> Assigned task
In the data below, find each line carrying the string "high" and copy it out.

> Data shown
-*-*-

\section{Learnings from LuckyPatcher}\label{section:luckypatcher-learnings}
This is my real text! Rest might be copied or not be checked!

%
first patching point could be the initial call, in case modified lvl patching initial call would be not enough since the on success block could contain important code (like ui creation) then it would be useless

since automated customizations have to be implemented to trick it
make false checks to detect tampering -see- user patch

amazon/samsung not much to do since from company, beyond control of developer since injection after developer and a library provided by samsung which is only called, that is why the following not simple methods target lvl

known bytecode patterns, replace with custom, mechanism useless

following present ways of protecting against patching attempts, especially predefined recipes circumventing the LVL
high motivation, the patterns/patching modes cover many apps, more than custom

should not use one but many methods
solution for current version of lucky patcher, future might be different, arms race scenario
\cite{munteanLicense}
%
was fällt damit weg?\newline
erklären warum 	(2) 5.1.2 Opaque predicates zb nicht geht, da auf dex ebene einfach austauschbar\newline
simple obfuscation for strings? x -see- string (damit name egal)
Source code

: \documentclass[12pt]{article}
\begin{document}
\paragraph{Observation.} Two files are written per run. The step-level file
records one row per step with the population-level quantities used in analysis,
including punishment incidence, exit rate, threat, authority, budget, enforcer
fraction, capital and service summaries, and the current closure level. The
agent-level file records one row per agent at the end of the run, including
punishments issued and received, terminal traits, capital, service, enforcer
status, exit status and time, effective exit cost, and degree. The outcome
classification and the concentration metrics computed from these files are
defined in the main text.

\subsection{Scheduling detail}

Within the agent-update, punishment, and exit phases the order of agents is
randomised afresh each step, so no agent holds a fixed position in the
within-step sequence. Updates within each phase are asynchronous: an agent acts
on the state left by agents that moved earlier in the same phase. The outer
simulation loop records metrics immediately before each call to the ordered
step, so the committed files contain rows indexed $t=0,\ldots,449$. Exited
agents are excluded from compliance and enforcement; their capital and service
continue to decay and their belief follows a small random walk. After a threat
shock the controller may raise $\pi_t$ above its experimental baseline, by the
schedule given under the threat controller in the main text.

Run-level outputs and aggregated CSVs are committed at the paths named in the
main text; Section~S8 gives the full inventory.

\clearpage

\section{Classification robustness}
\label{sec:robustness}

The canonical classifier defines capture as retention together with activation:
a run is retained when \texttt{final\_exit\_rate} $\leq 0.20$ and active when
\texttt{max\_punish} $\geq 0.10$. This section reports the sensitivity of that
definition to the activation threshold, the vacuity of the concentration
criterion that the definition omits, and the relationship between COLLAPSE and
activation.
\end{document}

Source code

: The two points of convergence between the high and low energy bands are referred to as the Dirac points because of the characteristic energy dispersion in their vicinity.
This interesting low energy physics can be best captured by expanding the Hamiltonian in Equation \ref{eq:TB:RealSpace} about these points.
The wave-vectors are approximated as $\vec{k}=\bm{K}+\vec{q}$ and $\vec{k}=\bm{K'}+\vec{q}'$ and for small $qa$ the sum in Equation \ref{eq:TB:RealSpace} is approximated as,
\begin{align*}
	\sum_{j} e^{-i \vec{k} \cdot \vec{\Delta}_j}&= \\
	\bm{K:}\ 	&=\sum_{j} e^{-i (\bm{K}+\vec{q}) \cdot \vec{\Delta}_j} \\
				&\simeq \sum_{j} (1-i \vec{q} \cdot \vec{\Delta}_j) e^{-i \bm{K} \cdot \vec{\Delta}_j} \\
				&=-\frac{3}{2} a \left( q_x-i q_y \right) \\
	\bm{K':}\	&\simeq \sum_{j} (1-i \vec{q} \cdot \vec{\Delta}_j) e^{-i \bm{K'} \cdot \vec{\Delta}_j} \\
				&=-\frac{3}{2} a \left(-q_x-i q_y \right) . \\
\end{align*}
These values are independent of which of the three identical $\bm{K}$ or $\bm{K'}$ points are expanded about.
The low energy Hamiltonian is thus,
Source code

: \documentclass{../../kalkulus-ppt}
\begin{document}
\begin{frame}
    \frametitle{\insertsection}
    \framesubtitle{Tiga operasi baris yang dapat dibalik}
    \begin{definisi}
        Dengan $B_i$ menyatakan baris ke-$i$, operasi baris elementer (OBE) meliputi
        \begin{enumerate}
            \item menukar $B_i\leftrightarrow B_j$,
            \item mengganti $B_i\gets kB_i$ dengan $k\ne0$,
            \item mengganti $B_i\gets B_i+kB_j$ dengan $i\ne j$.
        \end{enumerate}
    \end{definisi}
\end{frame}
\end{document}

-*-*-

> Answer section
high motivation, the patterns/patching modes cover many apps, more than custom
: The two points of convergence between the high and low energy bands are referred to as the Dirac points because of the characteristic energy dispersion in their vicinity.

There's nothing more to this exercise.